I was nearly bored during our lunch date until he began asking about the TV shows my daughters watched with me.

Him: My son just really enjoys the old TV show, Leave it to Beaver.

T: Yeah? That's a good wholesome family show.

Him: Oh yes it is! I record it and when I have my son, we watch a few episodes together before bed. *sigh* Yep, he just LOVES the Beaver!!



I... couldn't.... resist...



Wait for it....





T: *smiles* Yeah, most boys do love the beaver.

It actually took him a few seconds before he realized what I'd said. Forget it, from then on the conversation was nothing but sex. He wanted to know everything I'd ever done sexually.

(Heh. I said "but sex".)

And yes, maybe I was acting out. (who me?) I was bored.

He texted me last week (two weeks after our lunch date) asking me to a movie over the weekend.

WTF?! What happened to picking up the phone?

I ignored his text until mid-day Saturday and then I texted that I already had plans.

--

I have a few more prospects lining up online. We'll see.

I also have a blind date planned with a friend of one of my fellow A Course in Miracles students. We're double dating so there won't be too much pressure. She's convinced that I will love him. I'm looking forward to that.

It would just be nice to have someone be interested in all facets of me, not just one side. I am so much more than spiritual or sexual.

---

I spent time last weekend with a wonderful old friend. And I had a really sweet conversation last week with Pickle Boy.

After talking with those two men, the realization occurred to me....

I know exactly how I choose to be treated by my next special someone.

I choose to be adored.

It may sound like a lot to ask for but seriously... most of the people in my life adore me. Even my ex-husband treats me with love, compassion and adoration.

Why shouldn't I receive the same treatment from my next companion?!

Over the weekend, my friend sat with me, listened to me, gave me his complete attention, held me, stared into my eyes and said to me, "You know that I love you and would do anything in the world for you, right?"

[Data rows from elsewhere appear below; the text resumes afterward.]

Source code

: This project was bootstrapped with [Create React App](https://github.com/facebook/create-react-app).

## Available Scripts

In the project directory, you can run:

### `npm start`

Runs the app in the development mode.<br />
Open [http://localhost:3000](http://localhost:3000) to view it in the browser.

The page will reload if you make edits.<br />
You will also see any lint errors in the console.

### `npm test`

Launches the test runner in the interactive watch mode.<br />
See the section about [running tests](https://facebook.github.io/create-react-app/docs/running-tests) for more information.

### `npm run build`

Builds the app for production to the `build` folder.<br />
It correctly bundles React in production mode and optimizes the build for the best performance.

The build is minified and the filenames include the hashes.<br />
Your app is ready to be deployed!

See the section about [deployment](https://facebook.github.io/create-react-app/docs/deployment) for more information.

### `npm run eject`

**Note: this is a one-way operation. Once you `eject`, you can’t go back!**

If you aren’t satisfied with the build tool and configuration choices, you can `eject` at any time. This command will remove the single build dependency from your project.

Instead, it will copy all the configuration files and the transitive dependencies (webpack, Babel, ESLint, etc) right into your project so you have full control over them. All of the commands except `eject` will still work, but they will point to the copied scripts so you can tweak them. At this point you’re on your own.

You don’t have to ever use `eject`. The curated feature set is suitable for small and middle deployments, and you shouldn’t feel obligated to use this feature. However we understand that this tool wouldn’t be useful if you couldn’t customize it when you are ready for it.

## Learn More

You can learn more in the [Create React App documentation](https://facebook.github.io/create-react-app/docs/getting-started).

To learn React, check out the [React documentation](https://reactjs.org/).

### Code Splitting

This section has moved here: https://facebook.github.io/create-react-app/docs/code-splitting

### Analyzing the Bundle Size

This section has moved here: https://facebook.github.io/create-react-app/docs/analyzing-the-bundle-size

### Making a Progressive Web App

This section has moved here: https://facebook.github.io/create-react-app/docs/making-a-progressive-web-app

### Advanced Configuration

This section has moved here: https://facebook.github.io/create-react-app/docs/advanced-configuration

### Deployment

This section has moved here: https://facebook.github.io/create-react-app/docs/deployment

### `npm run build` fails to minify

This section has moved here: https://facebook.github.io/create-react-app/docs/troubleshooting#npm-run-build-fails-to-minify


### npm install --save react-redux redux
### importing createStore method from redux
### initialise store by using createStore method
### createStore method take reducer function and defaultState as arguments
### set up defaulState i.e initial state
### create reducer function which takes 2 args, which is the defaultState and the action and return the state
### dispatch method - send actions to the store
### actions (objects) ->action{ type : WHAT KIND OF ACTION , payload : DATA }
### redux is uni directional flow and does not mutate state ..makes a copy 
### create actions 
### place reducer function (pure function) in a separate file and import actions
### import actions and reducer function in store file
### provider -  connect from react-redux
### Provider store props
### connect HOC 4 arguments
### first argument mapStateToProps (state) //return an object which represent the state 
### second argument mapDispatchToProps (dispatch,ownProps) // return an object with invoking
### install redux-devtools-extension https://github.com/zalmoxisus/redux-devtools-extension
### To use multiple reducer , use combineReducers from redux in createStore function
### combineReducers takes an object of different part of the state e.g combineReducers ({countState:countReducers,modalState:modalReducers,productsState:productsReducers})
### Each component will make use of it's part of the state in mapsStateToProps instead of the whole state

On the phone with PB last week, I was confiding about my dating woes. My sweet Pickle said to me, "T, you are an amazing woman and I can't imagine you would have any trouble at all in finding someone that sees just how amazing you are. I love talking to you. It's so refreshing! You are awesome."

I am already blessed with much love and adoration from friends and family in my life.

I choose the same adoration from a kind, gentle, open-hearted special someone.

That's not too much to ask, is it?

Because that is exactly what I would offer as well.

We only get what we give away...

13 comments:

  1. I agree with Pickle man.

    The right guy will someday find what he has always sought, what he has been missing, you.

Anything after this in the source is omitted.